[Work item] Reproduce each line of the entries that carries "interest".

[Provided records]
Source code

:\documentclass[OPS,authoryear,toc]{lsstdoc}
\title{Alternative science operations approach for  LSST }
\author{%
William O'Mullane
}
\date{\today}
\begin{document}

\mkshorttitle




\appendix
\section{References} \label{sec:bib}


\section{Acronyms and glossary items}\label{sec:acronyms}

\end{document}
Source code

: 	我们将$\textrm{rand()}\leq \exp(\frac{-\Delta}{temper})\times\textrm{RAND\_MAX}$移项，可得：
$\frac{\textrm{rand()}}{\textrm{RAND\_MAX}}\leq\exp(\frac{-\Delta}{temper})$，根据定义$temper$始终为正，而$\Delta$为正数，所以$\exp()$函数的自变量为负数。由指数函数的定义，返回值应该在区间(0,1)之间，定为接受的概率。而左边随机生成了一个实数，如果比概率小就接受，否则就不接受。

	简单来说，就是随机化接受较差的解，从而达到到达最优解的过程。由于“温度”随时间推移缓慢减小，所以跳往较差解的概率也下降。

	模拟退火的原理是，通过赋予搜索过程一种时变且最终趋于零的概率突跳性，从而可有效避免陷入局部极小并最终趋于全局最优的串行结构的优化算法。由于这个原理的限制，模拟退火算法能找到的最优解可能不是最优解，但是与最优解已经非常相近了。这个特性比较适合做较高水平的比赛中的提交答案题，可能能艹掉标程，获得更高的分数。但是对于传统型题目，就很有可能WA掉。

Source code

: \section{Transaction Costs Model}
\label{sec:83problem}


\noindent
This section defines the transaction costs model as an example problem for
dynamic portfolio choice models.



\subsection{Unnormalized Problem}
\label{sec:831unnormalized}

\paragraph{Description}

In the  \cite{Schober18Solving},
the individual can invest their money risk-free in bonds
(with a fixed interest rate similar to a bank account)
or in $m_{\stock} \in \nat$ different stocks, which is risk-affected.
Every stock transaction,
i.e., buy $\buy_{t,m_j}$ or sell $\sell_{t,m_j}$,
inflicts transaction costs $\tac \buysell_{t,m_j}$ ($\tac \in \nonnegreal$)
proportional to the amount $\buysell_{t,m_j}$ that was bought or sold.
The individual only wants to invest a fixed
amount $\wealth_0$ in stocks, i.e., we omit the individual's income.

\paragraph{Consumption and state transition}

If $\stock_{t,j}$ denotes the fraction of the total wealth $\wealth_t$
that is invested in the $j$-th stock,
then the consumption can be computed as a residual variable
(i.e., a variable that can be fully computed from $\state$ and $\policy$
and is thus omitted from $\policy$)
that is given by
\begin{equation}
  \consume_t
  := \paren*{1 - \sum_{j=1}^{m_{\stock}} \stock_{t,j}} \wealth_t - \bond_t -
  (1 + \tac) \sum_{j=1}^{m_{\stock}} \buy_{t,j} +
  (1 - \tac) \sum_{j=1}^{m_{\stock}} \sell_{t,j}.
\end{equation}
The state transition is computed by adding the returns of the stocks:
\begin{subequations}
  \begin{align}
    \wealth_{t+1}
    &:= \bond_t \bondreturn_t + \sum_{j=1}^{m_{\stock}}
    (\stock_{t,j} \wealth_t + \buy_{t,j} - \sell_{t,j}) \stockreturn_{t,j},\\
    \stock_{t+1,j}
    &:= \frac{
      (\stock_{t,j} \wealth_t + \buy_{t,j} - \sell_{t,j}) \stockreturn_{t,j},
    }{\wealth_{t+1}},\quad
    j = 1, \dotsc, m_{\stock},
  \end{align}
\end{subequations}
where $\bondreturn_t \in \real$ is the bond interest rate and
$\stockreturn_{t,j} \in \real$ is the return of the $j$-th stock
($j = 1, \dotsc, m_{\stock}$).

[Worked solution]
(with a fixed interest rate similar to a bank account)
where $\bondreturn_t \in \real$ is the bond interest rate and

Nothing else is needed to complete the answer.